CLASSIFICATION_RUBRIC:
- Score 1 (Mainstream): Routine governance, budget adjustments, procedural changes
- Score 2 (Minor): Small policy tweaks within consensus
- Score 3 (Moderate): Meaningful changes but within coalition consensus
- Score 4 (Major): Challenges status quo, significant policy shifts
- Score 5 (Extreme): Fundamental changes, populist, outside consensus
Consider:
- Policy impact magnitude
- Deviation from current norms/policies
- Coalition/opposition dynamics
- Dutch political context
USER:
Classify this motion:
Title: {title}
Description: {description}
Voting result: {passed/rejected}, {party_coalition} parties voted for
Respond in JSON format.
```
## Batch Processing Strategy
```python
import json
import asyncio
from openai import AsyncOpenAI
async def classify_motion_batch(motions: list[dict], model: str = "gpt-4o") -> list[dict]:
"""Process motions in parallel batches."""
client = AsyncOpenAI()
async def classify_one(motion: dict) -> dict:
prompt = build_prompt(motion)
response = await client.chat.completions.create(
model=model,
messages=[{"role": "system", "content": SYSTEM_PROMPT},
{"role": "user", "content": prompt}],
response_format={"type": "json_object"}
)
result = json.loads(response.choices[0].message.content)
result["motion_id"] = motion["id"]
return result
# Process 50 in parallel
results = []
for i in range(0, len(motions), 50):
batch = motions[i:i+50]
batch_results = await asyncio.gather(*[classify_one(m) for m in batch])
results.extend(batch_results)
return results
async def main():
motions = load_motions() # Load from database
classifications = await classify_motion_batch(motions)
save_to_database(classifications)
asyncio.run(main())
```
## Cost Estimate
| Dataset Size | Model | Est. Cost | Est. Time |
|-------------|-------|-----------|-----------|
| 35,000 motions | gpt-4o-mini | ~$5-10 | 30-60 min |
| 35,000 motions | gpt-4o | ~$50-100 | 2-4 hours |
Using `gpt-4o-mini` is sufficient for classification tasks.
## Analysis After Classification
Once classified, we can analyze:
```python
# Extremity by period
df.groupby(['period', 'extremity_score']).size().unstack(fill_value=0)

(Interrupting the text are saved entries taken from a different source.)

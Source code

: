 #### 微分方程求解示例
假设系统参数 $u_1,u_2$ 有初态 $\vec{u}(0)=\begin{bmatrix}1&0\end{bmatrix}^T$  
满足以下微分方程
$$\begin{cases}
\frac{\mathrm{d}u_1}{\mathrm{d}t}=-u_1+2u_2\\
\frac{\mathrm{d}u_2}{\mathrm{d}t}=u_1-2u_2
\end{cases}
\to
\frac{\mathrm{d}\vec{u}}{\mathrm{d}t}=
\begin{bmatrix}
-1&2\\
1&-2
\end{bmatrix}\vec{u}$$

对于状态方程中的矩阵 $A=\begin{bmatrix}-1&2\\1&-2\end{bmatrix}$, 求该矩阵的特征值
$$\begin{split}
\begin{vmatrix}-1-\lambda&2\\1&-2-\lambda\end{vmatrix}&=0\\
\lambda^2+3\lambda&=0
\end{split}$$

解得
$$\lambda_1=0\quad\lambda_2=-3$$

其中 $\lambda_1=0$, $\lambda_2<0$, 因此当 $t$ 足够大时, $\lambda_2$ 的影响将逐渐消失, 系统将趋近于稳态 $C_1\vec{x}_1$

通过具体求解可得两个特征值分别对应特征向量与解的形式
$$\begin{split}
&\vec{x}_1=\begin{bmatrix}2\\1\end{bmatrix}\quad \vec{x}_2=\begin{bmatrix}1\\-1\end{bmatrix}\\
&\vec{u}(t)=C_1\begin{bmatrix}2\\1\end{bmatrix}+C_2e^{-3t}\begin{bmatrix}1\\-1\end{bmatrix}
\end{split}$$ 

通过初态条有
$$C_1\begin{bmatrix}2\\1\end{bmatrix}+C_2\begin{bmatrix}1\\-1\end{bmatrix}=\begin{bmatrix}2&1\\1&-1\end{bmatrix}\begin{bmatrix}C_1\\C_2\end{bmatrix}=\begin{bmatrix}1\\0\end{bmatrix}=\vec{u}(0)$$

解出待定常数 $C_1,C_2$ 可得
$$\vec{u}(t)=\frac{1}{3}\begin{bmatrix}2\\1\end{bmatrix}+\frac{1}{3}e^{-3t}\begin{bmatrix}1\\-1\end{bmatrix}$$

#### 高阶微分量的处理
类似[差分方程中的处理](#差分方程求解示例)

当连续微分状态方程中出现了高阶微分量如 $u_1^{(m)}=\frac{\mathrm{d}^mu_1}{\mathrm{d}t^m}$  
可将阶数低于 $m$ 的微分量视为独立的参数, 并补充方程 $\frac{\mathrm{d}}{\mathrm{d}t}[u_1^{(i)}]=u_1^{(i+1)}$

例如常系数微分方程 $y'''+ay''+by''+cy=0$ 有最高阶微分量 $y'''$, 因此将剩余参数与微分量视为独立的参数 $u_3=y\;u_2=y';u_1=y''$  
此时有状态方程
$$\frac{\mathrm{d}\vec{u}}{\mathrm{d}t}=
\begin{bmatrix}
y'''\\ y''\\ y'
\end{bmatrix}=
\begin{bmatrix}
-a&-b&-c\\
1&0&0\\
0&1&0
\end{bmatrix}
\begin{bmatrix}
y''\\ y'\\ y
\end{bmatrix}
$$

# Domain-Extremity heatmap
pivot = df.pivot_table(values='motion_id',
index='policy_domain',
columns='extremity_score',
aggfunc='count')
# Passed vs rejected extremity
df.groupby('passed')['extremity_score'].mean()
# Coalition shift analysis
df[df['policy_domain'] == 'migration'].groupby(['period', 'policy_direction']).size()
```
## Expected Insights
1. **Extremity distribution over time** - Has 4-5 score increased?
2. **Domain-extremity correlation** - Which domains produce extreme policies?
3. **Direction-extremity** - Restrictive vs permissive extremity by period
4. **Consensus-extremity** - Are extreme policies passing with broad or narrow consensus?
5. **Coalition voting** - Which parties support extreme policies?